**PROBLEM DESCRIPTION:** Below are entries; count the lines containing the string "subsubsection". The answer is that number alone.

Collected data
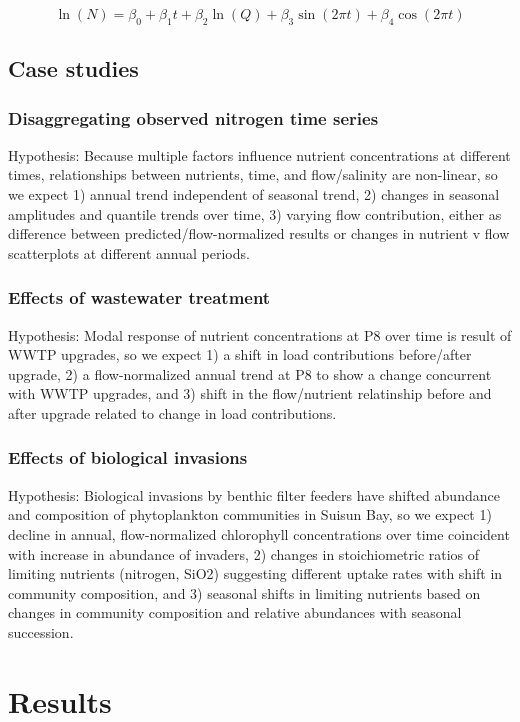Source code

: \documentclass[letterpaper,12pt,oneside]{article}\usepackage[]{graphicx}\usepackage[]{color}
\begin{document}
\begin{equation}
\ln\left(N\right) = \beta_0 + \beta_1 t + \beta_2 \ln\left(Q\right) + \beta_3 \sin\left(2\pi t\right) + \beta_4 \cos\left(2\pi t\right)
\end{equation}

\subsection{Case studies}
\subsubsection{Disaggregating observed nitrogen time series}
Hypothesis: Because multiple factors influence nutrient concentrations at different times, relationships between nutrients, time, and flow/salinity are non-linear, so we expect 1) annual trend independent of seasonal trend, 2) changes in seasonal amplitudes and quantile trends over time, 3) varying flow contribution, either as difference between predicted/flow-normalized results or changes in nutrient v flow scatterplots at different annual periods.
\subsubsection{Effects of wastewater treatment}
Hypothesis: Modal response of nutrient concentrations at P8 over time is result of WWTP upgrades, so we expect 1) a shift in load contributions before/after upgrade, 2) a flow-normalized annual trend at P8 to show a change concurrent with WWTP upgrades, and 3) shift in the flow/nutrient relatinship before and after upgrade related to change in load contributions.
\subsubsection{Effects of biological invasions}
Hypothesis: Biological invasions by benthic filter feeders have shifted abundance and composition of phytoplankton communities in Suisun Bay, so we expect 1) decline in annual, flow-normalized chlorophyll concentrations over time coincident with increase in abundance of invaders, 2) changes in stoichiometric ratios of limiting nutrients (nitrogen, SiO2) suggesting different uptake rates with shift in community composition, and 3) seasonal shifts in limiting nutrients based on changes in community composition and relative abundances with seasonal succession.

\section{Results}
\end{document}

**SOLUTION:** 3